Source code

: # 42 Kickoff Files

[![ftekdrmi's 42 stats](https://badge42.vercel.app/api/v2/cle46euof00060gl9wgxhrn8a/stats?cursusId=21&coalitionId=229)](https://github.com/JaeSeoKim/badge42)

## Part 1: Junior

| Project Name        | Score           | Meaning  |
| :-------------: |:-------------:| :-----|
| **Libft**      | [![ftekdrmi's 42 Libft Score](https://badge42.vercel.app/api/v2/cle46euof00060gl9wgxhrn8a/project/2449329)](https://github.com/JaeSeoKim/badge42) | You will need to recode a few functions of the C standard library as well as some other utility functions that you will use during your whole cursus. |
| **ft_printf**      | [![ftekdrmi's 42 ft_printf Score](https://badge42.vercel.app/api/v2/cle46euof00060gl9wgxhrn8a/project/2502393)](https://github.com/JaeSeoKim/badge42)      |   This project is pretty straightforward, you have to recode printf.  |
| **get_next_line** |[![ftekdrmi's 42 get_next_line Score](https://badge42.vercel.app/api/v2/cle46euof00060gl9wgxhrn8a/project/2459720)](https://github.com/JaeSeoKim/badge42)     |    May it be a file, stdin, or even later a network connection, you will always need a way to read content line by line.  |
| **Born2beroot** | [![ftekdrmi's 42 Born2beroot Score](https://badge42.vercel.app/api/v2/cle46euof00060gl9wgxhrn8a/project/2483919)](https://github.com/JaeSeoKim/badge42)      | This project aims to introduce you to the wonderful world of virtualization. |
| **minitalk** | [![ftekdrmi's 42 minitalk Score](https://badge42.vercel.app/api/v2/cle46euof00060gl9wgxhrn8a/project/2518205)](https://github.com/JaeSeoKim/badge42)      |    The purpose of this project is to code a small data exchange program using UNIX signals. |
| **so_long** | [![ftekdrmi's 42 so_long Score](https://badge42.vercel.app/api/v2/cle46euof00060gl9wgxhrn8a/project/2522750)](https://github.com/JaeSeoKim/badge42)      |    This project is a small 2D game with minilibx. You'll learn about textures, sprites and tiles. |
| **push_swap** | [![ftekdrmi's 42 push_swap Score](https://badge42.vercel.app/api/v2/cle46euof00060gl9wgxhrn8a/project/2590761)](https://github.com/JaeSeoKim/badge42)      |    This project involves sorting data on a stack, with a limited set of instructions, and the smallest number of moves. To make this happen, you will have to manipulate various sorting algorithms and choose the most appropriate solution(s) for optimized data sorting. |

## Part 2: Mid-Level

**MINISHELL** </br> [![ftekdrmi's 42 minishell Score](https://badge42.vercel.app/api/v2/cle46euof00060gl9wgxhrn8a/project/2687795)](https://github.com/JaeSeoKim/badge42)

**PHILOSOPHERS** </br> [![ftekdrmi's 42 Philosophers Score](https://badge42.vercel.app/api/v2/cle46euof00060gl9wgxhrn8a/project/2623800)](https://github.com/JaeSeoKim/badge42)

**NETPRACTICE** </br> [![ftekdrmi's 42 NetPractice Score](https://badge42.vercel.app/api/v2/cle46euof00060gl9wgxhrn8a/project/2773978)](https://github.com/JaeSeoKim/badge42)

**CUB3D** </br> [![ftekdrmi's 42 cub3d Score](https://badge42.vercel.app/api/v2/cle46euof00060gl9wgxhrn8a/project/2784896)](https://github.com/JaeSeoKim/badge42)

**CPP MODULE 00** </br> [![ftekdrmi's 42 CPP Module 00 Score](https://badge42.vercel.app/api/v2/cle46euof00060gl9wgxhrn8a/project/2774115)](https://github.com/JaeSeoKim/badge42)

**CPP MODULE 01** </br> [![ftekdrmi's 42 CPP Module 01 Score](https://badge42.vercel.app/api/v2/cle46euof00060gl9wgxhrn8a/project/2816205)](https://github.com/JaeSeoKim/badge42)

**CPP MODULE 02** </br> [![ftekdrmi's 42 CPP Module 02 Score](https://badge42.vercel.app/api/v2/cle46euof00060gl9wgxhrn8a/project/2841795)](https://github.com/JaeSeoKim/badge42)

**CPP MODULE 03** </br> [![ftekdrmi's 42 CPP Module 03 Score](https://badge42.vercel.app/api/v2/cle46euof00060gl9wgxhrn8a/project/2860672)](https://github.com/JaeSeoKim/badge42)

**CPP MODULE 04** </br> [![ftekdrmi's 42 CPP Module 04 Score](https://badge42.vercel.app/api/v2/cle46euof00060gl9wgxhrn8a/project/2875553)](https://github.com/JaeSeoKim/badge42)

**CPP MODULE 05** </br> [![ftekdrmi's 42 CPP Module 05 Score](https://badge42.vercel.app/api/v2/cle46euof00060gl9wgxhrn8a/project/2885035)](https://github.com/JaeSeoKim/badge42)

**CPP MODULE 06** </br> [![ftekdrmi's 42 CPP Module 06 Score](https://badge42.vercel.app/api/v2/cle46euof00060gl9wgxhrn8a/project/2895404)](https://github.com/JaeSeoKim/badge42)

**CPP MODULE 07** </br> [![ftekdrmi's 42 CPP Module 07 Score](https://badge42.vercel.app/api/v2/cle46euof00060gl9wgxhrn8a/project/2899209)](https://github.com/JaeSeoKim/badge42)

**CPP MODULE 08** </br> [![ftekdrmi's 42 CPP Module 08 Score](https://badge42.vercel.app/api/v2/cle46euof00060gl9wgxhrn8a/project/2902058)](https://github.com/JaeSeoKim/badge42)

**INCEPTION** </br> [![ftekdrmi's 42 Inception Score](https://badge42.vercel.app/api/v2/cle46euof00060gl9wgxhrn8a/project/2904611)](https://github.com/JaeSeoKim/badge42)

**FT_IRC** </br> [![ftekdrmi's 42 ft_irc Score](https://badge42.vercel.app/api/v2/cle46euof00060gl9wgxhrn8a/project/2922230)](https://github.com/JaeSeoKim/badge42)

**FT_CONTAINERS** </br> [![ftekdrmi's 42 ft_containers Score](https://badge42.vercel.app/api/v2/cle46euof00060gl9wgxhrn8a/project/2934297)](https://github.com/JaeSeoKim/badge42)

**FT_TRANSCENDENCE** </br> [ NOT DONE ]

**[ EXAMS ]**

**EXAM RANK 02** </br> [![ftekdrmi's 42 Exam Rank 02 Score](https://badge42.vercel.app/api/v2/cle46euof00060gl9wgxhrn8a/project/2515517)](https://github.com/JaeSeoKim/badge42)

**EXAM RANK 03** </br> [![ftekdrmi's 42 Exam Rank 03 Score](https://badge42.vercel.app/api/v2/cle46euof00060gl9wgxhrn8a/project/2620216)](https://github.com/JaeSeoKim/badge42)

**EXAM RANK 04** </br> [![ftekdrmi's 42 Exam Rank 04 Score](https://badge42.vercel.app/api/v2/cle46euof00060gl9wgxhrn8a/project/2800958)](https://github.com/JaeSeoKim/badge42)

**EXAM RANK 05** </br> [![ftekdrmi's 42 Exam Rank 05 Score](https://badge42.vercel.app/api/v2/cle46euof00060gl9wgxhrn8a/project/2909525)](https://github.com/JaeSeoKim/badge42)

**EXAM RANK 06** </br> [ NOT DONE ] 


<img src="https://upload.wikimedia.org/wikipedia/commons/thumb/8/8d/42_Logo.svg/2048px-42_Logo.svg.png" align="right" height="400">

● ● ●

» Aim of the exercise: Throughout the listing above, how many lines hold the word "recode"? Answer with only the number.

» Final answer: 2